* [DATA FOR REVIEW]
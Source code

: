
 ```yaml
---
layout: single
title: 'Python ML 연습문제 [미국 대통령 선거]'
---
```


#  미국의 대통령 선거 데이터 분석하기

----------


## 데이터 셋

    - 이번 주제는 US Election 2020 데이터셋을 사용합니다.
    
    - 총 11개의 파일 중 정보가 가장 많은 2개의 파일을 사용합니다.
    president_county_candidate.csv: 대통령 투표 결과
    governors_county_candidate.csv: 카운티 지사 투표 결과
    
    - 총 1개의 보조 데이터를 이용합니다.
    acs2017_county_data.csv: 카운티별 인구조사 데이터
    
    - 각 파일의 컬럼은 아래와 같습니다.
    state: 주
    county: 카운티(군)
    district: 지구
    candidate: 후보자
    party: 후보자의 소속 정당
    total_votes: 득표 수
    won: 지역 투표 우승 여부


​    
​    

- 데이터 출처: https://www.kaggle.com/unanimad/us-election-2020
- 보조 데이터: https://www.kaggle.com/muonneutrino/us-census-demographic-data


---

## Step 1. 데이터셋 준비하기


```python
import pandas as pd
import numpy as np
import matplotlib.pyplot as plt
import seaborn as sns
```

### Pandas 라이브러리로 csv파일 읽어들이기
==
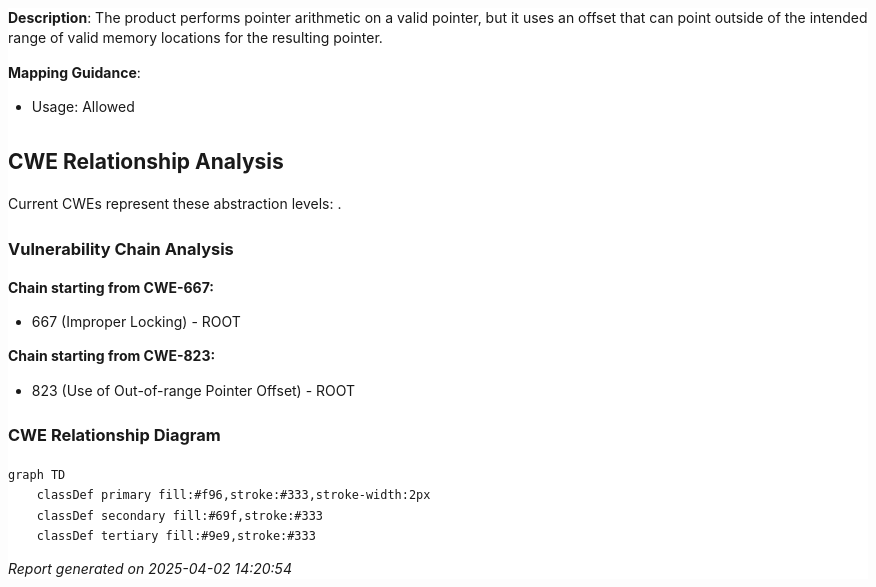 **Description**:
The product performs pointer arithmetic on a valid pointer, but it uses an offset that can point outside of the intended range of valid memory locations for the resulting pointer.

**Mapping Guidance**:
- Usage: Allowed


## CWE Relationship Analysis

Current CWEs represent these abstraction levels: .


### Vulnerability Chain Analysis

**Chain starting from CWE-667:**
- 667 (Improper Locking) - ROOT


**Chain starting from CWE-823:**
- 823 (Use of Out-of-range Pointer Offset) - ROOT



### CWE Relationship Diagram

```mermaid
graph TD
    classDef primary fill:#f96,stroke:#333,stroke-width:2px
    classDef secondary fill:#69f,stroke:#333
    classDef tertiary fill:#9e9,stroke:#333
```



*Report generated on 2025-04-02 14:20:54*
* * *
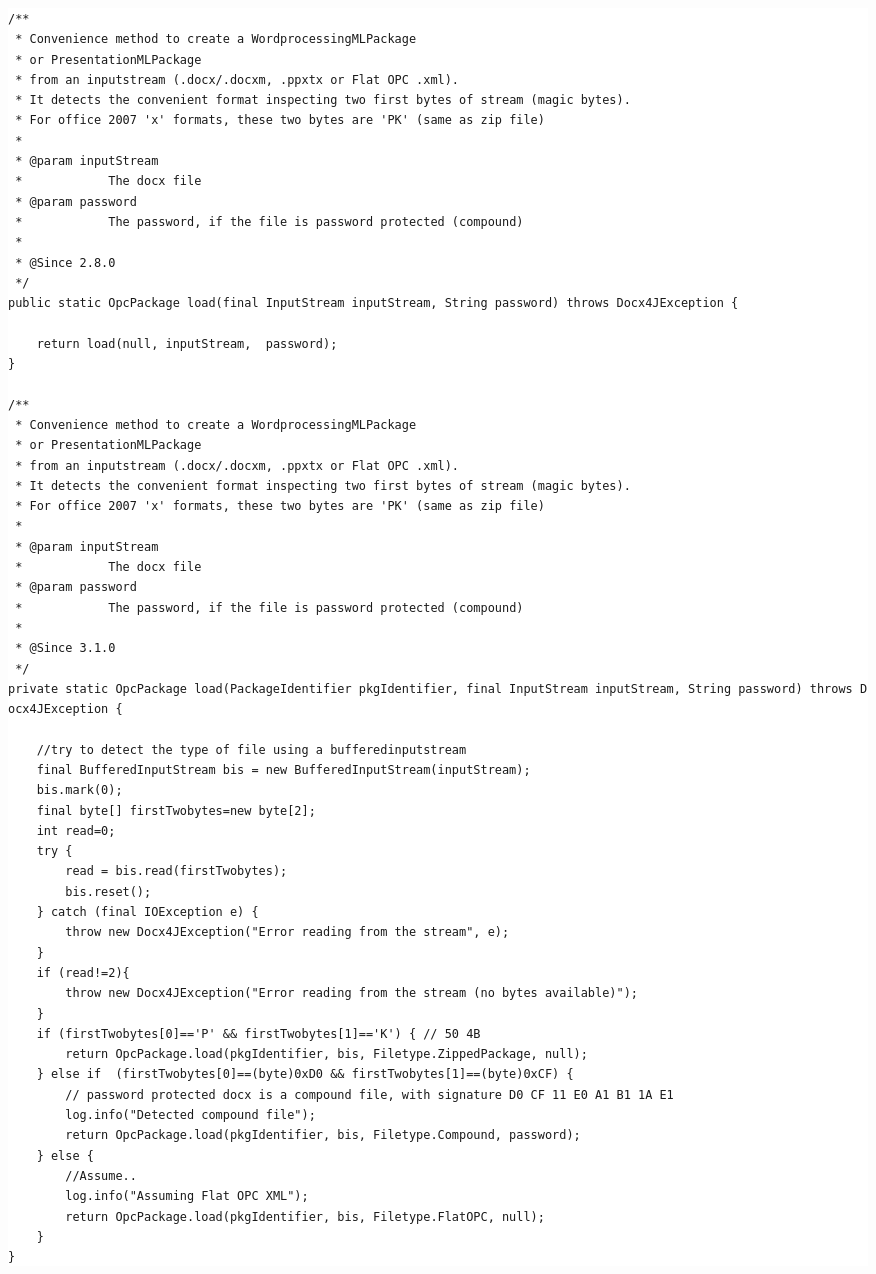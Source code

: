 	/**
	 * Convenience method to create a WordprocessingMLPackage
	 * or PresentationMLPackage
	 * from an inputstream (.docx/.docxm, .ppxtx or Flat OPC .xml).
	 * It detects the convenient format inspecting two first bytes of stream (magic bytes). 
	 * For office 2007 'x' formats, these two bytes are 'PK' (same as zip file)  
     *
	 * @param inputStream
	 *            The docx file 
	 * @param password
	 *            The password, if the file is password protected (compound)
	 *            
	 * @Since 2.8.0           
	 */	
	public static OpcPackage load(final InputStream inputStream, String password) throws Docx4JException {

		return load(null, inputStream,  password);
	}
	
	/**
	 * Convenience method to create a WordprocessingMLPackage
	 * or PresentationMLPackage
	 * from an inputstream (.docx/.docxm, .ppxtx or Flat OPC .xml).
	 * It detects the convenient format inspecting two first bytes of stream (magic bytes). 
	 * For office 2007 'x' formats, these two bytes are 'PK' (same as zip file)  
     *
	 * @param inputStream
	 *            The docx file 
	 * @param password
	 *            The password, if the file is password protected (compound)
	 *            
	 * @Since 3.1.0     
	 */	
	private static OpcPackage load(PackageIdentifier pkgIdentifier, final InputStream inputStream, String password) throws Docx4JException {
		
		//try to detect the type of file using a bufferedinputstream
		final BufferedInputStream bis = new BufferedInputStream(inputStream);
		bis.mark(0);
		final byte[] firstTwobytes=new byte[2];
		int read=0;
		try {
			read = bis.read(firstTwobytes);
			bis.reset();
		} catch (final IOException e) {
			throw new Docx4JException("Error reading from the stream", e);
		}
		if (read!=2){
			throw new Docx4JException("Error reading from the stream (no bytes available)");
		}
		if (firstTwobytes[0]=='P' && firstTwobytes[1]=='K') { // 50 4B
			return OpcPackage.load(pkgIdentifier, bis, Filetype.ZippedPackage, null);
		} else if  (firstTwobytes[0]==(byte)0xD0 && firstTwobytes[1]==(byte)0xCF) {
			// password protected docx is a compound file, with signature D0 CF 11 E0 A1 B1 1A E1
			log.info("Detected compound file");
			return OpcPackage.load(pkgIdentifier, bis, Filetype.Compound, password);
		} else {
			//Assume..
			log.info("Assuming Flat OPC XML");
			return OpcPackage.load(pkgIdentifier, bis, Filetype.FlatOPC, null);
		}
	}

* [WORK ITEM] Which lines above contain the word "Analysis"? Copy all of them.

* [RESPONSE FOR THIS EXERCISE]
## CWE Relationship Analysis
### Vulnerability Chain Analysis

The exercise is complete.